We already have a number of tie lines that connect PJM’s system with adjacent grids to the south, north, and west. Grid operators in different regions lean on one other when they have stressed conditions like the cold weather event in the Midwest in February of 2021 or during a capacity deficiency. During the February event, PJM sent over 15,000 megawatts of power to the Midwest through our existing tie lines.

EJ: With all the new solar being proposed, PJM’s interconnection study queue is much longer, stretching review timelines for new solar projects and increasing uncertainty about if and when these projects will be built and how much it will cost to interconnect them and mitigate their grid impacts. How is PJM addressing these challenges?

Seiler: This has also been a hot topic for us for about a year now. We’re hearing the concerns from transmission owners, developers, and other companies that seek to interconnect solar to our system. We’re working with all of our stakeholders to reform the interconnection process.

There are several fundamental issues that we’re trying to address through interconnection reform. Our queue volume has quadrupled in the last three years, and we’ve been adding staff to help process these requests. The participant funding policy of allocating costs to the entity that causes reliability concerns has been problematic because we may have 20, 30, even 40 different solar projects connecting to the same transmission facilities—which makes it difficult economically for the first generator who causes the reliability issue to pay for the necessary transmission upgrades. The transmission owners, who do the engineering studies for the needed transmission facilities, are overloaded with the volume as well. And some of our developers are part of the problem. What I mean by that is that we have developers who may have the money to build two projects, and they’ll submit 10 or 12 projects to us. This is overloading our queue. We need to make sure that we are getting real projects.

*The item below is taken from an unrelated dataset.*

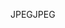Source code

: <span data-ttu-id="e1476-101">JPEG</span><span class="sxs-lookup"><span data-stu-id="e1476-101">JPEG</span></span>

We’ve been too accommodating over the years. We’ve allowed multiple points of interconnection for the same project. We’ve allowed developers to delay their project by up to a year, sometimes even up to three years, if there are no impacts on other generators in the queue. Some of those projects are delayed because the developer is trying to sell their queue position or the project and suspends the project for a year or two. We all have a hand in this. It’s going to take a village to clean this up. We have alignment with our stakeholders on two needs: cost certainty to interconnect and the time in the queue.

One change under consideration would be to prohibit developers from suspending their projects. Our suspension provisions were put in place in the late 1990s for large combined-cycle natural gas units that had to go through extensive permitting processes. A suspension option gives these projects extra time to clear these permitting hurdles. Solar and wind developers have different permitting requirements, and the obstacles are not quite as high. Hence, you don’t need the suspension provisions. We’re also going to increase the application cost and the cost of staying in the queue. Projects will need to pay more to stay in the queue and even to advance through the queue. Overall, our stakeholders have been very supportive of the needed changes, and we want to simplify the interconnection process. We’re planning to propose changes to FERC by the end of this year.

EJ: Have the experiences of other grid operators been instructive?

Seiler: The ISOs and the RTOs across North America have frequent discussions about planning, operations, and events occurring in their systems. The most recent example is the February outages in Texas. We want to understand this and other events and see what lessons might apply to our system. We all share our experiences quite freely because we’re all in this together. We want everybody to be successful. If one grid operator isn’t successful, the others aren’t going to be successful either. We also try to learn from what’s happening in Europe, Australia, and other parts of the world. We are in the middle of a major transformation in the power industry and will need to examine and implement new tools and processes. This is the beginning of the journey, and we’re all going to be learning from each other.